Hey Christine, just wanted to drop a line to see how you were doing. Email me when you can.

God Bless!

Shelly 

 

Subject: RE: Urachal Cancer Survivor
Date: 10/18/2007

Hi Shelly   I didn't get your message in my e-mail and I haven't been on here for awhile. I did see find your message about your husband being stable and I hope that is still the same. I just finished another round of chemo and I had a cat scan today and I will get the results back nov. 1. I really don't know what is next in any out come of the results, in one way I wish for the cancer to be gone so I don't have to have anymore chemo and another part of me will worry if I am told they will stop the chemo and wait and see what happens. Kind of dump but your mind can play funny tricks on any practicle thoughts. Well I wish you and your husband all the positive thoughts I have and e-mail me soon , love to hear from you too.

christine

Subject: RE: Urachal Cancer Survivor
Date: 10/22/2007

 

On 7/6/2007 Linda l wrote:

It has been 3 years since I posted my first message of being in remission.       I have remained in remission with no reoccurences. My cancer was diagnosed as stage 4. I underwent surgery ,removed half of bladder, colon resection and hysterectomy . I underwent chemo for 6 mon. It was agressive Gemzar and Cistplatin. Except for a back injury and osteoporosis I am doing well. I now Know my surgeons and oncologist are the best around. I thank God for every day. It is still a battle, but worth the fight. Dr. Songbird are you still using this sight?  God bless to all who fight this rare cancer. Never give up.      Linda L.


 

I am a survivor too. I was diagnosed with urachal cancer in early February 2006 and underwent surgery on 1 March 2006. A tumour the size of a tennis ball, emanating from my urachus and pressing on the top of my bladder, was removed, along with a mass of jelly spreading up to my liver. Half my bladder was also removed, but my belly button was left untouched - the scar just zig-zags round it! My lymph nodes were not affected, and the tumour had not spread, apart from creating the mass of low-grade jelly in my abdomen.

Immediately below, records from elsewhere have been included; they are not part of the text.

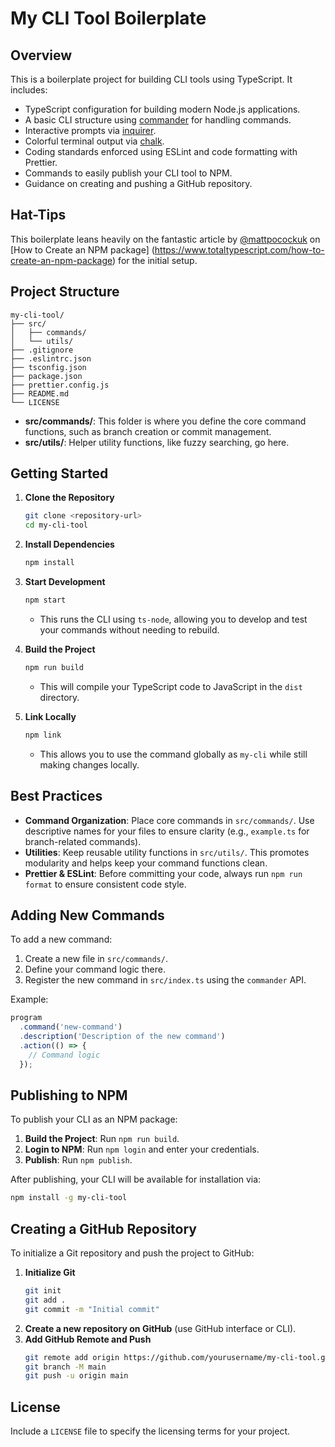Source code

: # My CLI Tool Boilerplate

## Overview

This is a boilerplate project for building CLI tools using TypeScript. It includes:

- TypeScript configuration for building modern Node.js applications.
- A basic CLI structure using [commander](https://github.com/tj/commander.js) for handling commands.
- Interactive prompts via [inquirer](https://github.com/SBoudrias/Inquirer.js).
- Colorful terminal output via [chalk](https://github.com/chalk/chalk).
- Coding standards enforced using ESLint and code formatting with Prettier.
- Commands to easily publish your CLI tool to NPM.
- Guidance on creating and pushing a GitHub repository.

## Hat-Tips

This boilerplate leans heavily on the fantastic article by [@mattpocockuk](https://x.com/mattpocockuk) on [How to Create an NPM package]
(https://www.totaltypescript.com/how-to-create-an-npm-package) for the initial setup.

## Project Structure

```text
my-cli-tool/
├── src/
│   ├── commands/
│   └── utils/
├── .gitignore
├── .eslintrc.json
├── tsconfig.json
├── package.json
├── prettier.config.js
├── README.md
└── LICENSE
```

- **src/commands/**: This folder is where you define the core command functions, such as branch creation or commit management.
- **src/utils/**: Helper utility functions, like fuzzy searching, go here.

## Getting Started

1. **Clone the Repository**

   ```bash
   git clone <repository-url>
   cd my-cli-tool
   ```

2. **Install Dependencies**

   ```bash
   npm install
   ```

3. **Start Development**

   ```bash
   npm start
   ```

   - This runs the CLI using `ts-node`, allowing you to develop and test your commands without needing to rebuild.

4. **Build the Project**

   ```bash
   npm run build
   ```

   - This will compile your TypeScript code to JavaScript in the `dist` directory.

5. **Link Locally**
   ```bash
   npm link
   ```
   - This allows you to use the command globally as `my-cli` while still making changes locally.

## Best Practices

- **Command Organization**: Place core commands in `src/commands/`. Use descriptive names for your files to ensure clarity (e.g., `example.ts` for branch-related commands).
- **Utilities**: Keep reusable utility functions in `src/utils/`. This promotes modularity and helps keep your command functions clean.
- **Prettier & ESLint**: Before committing your code, always run `npm run format` to ensure consistent code style.

## Adding New Commands

To add a new command:

1. Create a new file in `src/commands/`.
2. Define your command logic there.
3. Register the new command in `src/index.ts` using the `commander` API.

Example:

```typescript
program
  .command('new-command')
  .description('Description of the new command')
  .action(() => {
    // Command logic
  });
```

## Publishing to NPM

To publish your CLI as an NPM package:

1. **Build the Project**: Run `npm run build`.
2. **Login to NPM**: Run `npm login` and enter your credentials.
3. **Publish**: Run `npm publish`.

After publishing, your CLI will be available for installation via:

```bash
npm install -g my-cli-tool
```

## Creating a GitHub Repository

To initialize a Git repository and push the project to GitHub:

1. **Initialize Git**
   ```bash
   git init
   git add .
   git commit -m "Initial commit"
   ```
2. **Create a new repository on GitHub** (use GitHub interface or CLI).
3. **Add GitHub Remote and Push**
   ```bash
   git remote add origin https://github.com/yourusername/my-cli-tool.git
   git branch -M main
   git push -u origin main
   ```

## License

Include a `LICENSE` file to specify the licensing terms for your project.
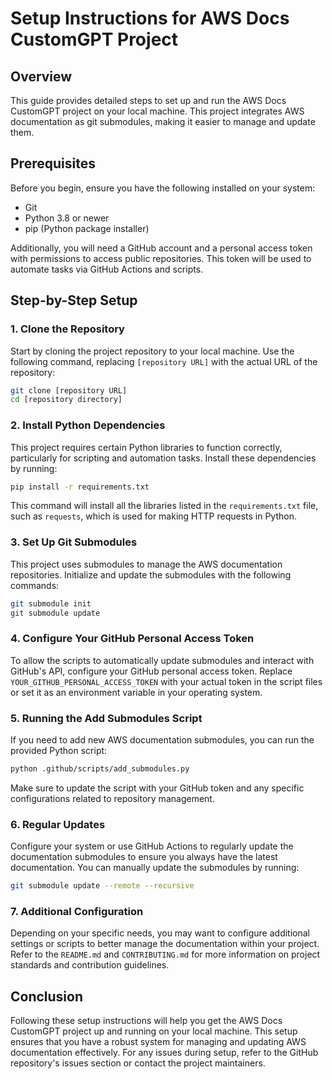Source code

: # Setup Instructions for AWS Docs CustomGPT Project

## Overview

This guide provides detailed steps to set up and run the AWS Docs CustomGPT project on your local machine. This project integrates AWS documentation as git submodules, making it easier to manage and update them.

## Prerequisites

Before you begin, ensure you have the following installed on your system:
- Git
- Python 3.8 or newer
- pip (Python package installer)

Additionally, you will need a GitHub account and a personal access token with permissions to access public repositories. This token will be used to automate tasks via GitHub Actions and scripts.

## Step-by-Step Setup

### 1. Clone the Repository

Start by cloning the project repository to your local machine. Use the following command, replacing `[repository URL]` with the actual URL of the repository:

```bash
git clone [repository URL]
cd [repository directory]
```

### 2. Install Python Dependencies

This project requires certain Python libraries to function correctly, particularly for scripting and automation tasks. Install these dependencies by running:

```bash
pip install -r requirements.txt
```

This command will install all the libraries listed in the `requirements.txt` file, such as `requests`, which is used for making HTTP requests in Python.

### 3. Set Up Git Submodules

This project uses submodules to manage the AWS documentation repositories. Initialize and update the submodules with the following commands:

```bash
git submodule init
git submodule update
```

### 4. Configure Your GitHub Personal Access Token

To allow the scripts to automatically update submodules and interact with GitHub's API, configure your GitHub personal access token. Replace `YOUR_GITHUB_PERSONAL_ACCESS_TOKEN` with your actual token in the script files or set it as an environment variable in your operating system.

### 5. Running the Add Submodules Script

If you need to add new AWS documentation submodules, you can run the provided Python script:

```bash
python .github/scripts/add_submodules.py
```

Make sure to update the script with your GitHub token and any specific configurations related to repository management.

### 6. Regular Updates

Configure your system or use GitHub Actions to regularly update the documentation submodules to ensure you always have the latest documentation. You can manually update the submodules by running:

```bash
git submodule update --remote --recursive
```

### 7. Additional Configuration

Depending on your specific needs, you may want to configure additional settings or scripts to better manage the documentation within your project. Refer to the `README.md` and `CONTRIBUTING.md` for more information on project standards and contribution guidelines.

## Conclusion

Following these setup instructions will help you get the AWS Docs CustomGPT project up and running on your local machine. This setup ensures that you have a robust system for managing and updating AWS documentation effectively. For any issues during setup, refer to the GitHub repository's issues section or contact the project maintainers.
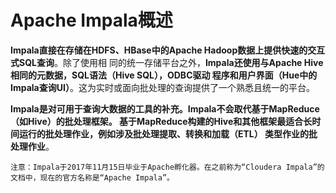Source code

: Apache Impala概述
================================================================================
**Impala直接在存储在HDFS、HBase中的Apache Hadoop数据上提供快速的交互式SQL查询**。除了使用相
同的统一存储平台之外，**Impala还使用与Apache Hive相同的元数据，SQL语法（Hive SQL），ODBC驱动
程序和用户界面（Hue中的Impala查询UI）**。这为实时或面向批处理的查询提供了一个熟悉且统一的平台。

**Impala是对可用于查询大数据的工具的补充。Impala不会取代基于MapReduce（如Hive）的批处理框架。
基于MapReduce构建的Hive和其他框架最适合长时间运行的批处理作业，例如涉及批处理提取、转换和加载（ETL）
类型作业的批处理作业**。
```
注意：Impala于2017年11月15日毕业于Apache孵化器。在之前称为“Cloudera Impala”的文档中，现在的官方名称是“Apache Impala”。
```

I was subsequently referred to an oncologist, who confirmed that I had a urachal mucinous adenocarcinoma, which falls into the general category of PMP (pseudomyxoma peritonei), so I was referred to a PMP specialist clinic in the UK, where I now have regular CT scans and follow-up interviews with a consultant surgeon.

Since my operation I have made excellent progress. I have had no chemo treatment and no further surgery. I have been told both by my oncologist and by my consultant surgeon that I am currently in remission and that they don't need to see me for another six months.

I am 65 years of age, I feel fit and well, I play golf regularly and walk my dog for a mile each day. I was able to go skiing in January 2007 and I plan to go skiing again in January 2008.

I worry a bit about the future, but my philosophy right now is to enjoy life to the full. I hope this gives hope to fellow-sufferers.

Subject: RE: Urachal Cancer Survivor
Date: 10/23/2007

 

On 10/22/2007 Graham D wrote:

 

On 7/6/2007 Linda l wrote:

It has been 3 years since I posted my first message of being in remission.       I have remained in remission with no reoccurences. My cancer was diagnosed as stage 4. I underwent surgery ,removed half of bladder, colon resection and hysterectomy . I underwent chemo for 6 mon. It was agressive Gemzar and Cistplatin. Except for a back injury and osteoporosis I am doing well. I now Know my surgeons and oncologist are the best around. I thank God for every day. It is still a battle, but worth the fight. Dr. Songbird are you still using this sight?  God bless to all who fight this rare cancer. Never give up.      Linda L.


 

I am a survivor too. I was diagnosed with urachal cancer in early February 2006 and underwent surgery on 1 March 2006. A tumour the size of a tennis ball, emanating from my urachus and pressing on the top of my bladder, was removed, along with a mass of jelly spreading up to my liver. Half my bladder was also removed, but my belly button was left untouched - the scar just zig-zags round it! My lymph nodes were not affected, and the tumour had not spread, apart from creating the mass of low-grade jelly in my abdomen.

I was subsequently referred to an oncologist, who confirmed that I had a urachal mucinous adenocarcinoma, which falls into the general category of PMP (pseudomyxoma peritonei), so I was referred to a PMP specialist clinic in the UK, where I now have regular CT scans and follow-up interviews with a consultant surgeon.

Since my operation I have made excellent progress. I have had no chemo treatment and no further surgery. I have been told both by my oncologist and by my consultant surgeon that I am currently in remission and that they don't need to see me for another six months.

I am 65 years of age, I feel fit and well, I play golf regularly and walk my dog for a mile each day. I was able to go skiing in January 2007 and I plan to go skiing again in January 2008.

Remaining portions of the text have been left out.